Goal of the exercise ->
Wherever a line below holds the word "pode", copy that line.

Extracted data entries ->
---------------
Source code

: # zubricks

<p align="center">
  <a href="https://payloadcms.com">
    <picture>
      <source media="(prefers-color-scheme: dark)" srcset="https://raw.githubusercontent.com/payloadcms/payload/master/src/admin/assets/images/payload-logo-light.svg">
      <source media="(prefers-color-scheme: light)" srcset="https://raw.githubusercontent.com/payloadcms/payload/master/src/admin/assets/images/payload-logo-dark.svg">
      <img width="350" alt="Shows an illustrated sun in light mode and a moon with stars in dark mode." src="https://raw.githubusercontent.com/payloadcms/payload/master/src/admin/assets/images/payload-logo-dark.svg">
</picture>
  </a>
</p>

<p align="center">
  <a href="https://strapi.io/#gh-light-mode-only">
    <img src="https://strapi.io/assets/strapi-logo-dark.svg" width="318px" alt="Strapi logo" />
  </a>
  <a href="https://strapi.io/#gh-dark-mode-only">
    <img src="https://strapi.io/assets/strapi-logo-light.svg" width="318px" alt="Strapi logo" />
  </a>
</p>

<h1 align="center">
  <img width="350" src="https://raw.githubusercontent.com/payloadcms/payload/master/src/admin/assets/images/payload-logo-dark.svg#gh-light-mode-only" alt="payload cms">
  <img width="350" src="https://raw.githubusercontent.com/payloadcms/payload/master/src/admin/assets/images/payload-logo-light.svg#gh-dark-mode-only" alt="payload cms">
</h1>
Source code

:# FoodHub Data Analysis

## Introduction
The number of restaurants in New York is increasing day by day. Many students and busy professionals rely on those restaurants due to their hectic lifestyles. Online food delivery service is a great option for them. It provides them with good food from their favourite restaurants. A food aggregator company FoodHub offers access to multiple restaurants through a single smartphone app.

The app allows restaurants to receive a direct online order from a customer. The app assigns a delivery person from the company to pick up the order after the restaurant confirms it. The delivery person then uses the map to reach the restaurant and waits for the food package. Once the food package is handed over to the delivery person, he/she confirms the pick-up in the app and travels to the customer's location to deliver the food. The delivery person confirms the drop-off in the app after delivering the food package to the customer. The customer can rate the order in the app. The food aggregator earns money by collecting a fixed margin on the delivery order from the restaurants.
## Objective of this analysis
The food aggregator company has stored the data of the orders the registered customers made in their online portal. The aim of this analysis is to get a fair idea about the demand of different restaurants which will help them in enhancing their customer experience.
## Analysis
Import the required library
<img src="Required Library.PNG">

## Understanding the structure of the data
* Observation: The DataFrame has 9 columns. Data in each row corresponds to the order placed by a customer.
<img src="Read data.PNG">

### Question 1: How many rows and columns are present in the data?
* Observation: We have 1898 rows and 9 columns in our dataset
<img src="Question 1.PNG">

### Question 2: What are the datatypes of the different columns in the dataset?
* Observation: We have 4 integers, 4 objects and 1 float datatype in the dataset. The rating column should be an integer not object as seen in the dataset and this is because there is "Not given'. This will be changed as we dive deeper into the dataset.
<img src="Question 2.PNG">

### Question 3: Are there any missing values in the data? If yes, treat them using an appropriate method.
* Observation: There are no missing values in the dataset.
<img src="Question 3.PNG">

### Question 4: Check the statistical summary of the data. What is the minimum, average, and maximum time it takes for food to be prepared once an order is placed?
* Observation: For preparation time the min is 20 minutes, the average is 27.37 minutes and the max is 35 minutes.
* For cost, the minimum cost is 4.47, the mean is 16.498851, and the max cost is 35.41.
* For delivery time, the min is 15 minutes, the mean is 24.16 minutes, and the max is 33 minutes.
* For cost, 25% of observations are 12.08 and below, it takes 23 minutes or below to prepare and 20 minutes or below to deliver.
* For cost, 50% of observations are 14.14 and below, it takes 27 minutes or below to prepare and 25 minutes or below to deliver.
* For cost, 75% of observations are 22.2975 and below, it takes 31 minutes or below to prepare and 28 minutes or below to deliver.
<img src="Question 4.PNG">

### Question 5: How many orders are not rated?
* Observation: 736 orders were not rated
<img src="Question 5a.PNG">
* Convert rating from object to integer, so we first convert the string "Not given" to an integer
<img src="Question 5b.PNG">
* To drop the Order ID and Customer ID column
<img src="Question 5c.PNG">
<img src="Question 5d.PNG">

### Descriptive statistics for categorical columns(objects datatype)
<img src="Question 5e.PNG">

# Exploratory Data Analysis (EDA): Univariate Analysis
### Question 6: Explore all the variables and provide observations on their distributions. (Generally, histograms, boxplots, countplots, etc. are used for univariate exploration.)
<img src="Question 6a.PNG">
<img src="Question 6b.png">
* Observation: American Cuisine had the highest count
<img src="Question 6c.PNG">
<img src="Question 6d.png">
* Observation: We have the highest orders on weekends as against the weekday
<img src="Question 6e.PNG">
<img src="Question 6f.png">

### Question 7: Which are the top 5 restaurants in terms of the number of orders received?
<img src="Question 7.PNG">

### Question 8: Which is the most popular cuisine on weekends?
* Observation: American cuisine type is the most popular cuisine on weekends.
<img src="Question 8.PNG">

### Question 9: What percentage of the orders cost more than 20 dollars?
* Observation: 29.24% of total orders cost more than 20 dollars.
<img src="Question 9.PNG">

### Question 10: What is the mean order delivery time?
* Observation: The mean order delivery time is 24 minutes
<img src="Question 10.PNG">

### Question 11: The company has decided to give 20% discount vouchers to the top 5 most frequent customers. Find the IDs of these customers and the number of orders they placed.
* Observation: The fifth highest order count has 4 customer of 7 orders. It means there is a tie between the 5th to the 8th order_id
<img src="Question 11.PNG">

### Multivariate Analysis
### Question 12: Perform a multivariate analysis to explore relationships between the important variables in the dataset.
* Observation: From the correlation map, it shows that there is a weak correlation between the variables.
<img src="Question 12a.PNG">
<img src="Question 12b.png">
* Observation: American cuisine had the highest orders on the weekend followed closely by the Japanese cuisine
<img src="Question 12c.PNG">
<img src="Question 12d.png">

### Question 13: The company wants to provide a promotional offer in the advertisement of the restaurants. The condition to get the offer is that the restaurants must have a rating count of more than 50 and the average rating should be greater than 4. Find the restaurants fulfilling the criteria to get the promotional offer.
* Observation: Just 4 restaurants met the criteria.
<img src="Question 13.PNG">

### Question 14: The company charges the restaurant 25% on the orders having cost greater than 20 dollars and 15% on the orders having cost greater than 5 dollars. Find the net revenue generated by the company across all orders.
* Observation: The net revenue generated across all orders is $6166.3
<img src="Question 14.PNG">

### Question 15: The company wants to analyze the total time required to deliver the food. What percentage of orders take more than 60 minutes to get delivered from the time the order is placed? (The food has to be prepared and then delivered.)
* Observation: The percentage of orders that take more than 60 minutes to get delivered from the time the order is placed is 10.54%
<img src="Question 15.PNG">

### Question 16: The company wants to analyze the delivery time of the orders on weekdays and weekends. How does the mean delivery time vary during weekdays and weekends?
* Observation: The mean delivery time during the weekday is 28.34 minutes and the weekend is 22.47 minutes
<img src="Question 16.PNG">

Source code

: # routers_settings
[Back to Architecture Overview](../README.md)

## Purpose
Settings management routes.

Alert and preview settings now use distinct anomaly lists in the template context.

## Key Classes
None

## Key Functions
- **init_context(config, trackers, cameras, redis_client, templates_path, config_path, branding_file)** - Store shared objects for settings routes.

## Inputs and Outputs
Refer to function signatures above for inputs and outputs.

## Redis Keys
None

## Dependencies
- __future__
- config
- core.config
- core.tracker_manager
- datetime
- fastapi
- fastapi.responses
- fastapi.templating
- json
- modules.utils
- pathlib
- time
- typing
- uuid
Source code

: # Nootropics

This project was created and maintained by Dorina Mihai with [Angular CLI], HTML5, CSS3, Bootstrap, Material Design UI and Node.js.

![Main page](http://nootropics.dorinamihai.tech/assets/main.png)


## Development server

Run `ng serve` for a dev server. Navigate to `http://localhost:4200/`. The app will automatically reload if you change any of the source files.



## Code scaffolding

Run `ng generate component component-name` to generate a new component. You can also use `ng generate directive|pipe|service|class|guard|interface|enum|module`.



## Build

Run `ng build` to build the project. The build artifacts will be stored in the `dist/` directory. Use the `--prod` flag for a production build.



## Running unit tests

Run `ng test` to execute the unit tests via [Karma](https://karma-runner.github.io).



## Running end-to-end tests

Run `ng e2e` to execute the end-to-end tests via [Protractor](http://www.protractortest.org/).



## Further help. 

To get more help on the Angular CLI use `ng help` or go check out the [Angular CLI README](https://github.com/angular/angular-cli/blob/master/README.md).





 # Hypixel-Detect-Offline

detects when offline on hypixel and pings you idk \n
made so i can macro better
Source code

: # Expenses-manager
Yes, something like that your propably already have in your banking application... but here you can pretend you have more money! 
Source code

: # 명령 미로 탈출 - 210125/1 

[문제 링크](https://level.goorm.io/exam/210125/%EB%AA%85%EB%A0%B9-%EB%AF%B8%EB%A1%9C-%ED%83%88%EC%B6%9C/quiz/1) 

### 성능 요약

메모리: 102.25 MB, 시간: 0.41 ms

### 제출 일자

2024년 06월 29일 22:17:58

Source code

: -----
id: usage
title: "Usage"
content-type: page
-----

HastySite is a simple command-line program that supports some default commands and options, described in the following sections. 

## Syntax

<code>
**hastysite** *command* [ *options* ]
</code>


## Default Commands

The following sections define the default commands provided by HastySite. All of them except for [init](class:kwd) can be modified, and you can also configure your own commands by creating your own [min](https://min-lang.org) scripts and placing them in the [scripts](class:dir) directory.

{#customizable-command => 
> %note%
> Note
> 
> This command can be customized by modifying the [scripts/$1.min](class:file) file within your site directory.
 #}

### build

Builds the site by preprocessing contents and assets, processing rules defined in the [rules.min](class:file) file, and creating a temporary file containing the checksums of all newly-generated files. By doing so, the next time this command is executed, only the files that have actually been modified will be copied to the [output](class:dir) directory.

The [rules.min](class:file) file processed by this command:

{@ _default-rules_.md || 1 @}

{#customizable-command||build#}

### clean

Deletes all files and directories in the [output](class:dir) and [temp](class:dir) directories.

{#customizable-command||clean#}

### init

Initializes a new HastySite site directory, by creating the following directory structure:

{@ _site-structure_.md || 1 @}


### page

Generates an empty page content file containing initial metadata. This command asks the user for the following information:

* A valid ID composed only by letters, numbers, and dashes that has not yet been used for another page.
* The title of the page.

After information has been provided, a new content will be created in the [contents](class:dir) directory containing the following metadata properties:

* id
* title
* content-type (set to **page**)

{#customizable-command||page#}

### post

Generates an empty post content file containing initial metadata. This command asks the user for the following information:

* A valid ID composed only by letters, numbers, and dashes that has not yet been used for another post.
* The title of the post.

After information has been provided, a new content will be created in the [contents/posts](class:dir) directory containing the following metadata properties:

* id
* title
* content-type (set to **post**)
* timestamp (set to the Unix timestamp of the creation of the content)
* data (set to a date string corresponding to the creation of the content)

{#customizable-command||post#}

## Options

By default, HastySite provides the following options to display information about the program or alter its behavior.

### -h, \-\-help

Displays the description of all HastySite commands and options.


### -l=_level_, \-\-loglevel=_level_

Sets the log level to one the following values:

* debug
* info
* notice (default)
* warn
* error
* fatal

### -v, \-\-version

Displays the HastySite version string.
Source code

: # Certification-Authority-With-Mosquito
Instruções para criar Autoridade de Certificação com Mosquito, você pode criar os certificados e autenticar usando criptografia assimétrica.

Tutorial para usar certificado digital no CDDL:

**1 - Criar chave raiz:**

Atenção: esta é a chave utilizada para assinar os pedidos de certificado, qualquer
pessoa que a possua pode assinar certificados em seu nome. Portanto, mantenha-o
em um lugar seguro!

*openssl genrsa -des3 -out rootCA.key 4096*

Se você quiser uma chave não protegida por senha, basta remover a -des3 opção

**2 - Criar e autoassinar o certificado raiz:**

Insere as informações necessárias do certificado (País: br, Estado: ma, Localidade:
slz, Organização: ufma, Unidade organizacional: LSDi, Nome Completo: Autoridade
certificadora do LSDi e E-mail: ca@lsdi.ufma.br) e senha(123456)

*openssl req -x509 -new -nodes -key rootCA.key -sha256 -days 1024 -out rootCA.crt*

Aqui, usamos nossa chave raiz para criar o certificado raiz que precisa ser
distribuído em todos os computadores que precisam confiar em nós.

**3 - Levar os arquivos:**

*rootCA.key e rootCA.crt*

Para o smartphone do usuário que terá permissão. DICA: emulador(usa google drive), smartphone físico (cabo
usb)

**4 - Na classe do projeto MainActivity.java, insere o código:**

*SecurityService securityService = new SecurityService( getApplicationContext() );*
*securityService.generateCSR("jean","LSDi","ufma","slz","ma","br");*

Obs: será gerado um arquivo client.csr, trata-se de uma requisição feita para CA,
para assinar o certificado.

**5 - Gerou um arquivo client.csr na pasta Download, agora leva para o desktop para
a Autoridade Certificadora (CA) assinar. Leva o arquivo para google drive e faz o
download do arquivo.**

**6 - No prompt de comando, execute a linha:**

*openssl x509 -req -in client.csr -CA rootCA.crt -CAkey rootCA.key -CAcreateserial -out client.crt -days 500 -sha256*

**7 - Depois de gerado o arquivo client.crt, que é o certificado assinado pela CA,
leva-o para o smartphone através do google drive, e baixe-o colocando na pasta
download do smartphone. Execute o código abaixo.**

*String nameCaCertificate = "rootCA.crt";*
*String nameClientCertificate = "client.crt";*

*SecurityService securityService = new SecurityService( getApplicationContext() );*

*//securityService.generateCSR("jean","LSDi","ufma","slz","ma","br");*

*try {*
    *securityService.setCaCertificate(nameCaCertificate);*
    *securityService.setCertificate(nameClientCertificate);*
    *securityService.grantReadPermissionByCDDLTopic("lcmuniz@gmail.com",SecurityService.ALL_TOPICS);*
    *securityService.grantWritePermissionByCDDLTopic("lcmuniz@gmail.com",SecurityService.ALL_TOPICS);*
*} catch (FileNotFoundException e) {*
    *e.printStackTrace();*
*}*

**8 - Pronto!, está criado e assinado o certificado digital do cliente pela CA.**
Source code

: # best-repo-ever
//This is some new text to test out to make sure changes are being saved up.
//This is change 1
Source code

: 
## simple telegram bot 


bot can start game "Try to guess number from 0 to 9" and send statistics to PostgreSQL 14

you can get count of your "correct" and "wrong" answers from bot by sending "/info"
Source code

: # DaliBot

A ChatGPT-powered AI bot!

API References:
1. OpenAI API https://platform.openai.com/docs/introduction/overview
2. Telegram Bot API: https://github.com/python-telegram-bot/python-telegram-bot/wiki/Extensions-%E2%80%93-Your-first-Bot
---------------
Answer to this task ->
Instruções para criar Autoridade de Certificação com Mosquito, você pode criar os certificados e autenticar usando criptografia assimétrica.
pessoa que a possua pode assinar certificados em seu nome. Portanto, mantenha-o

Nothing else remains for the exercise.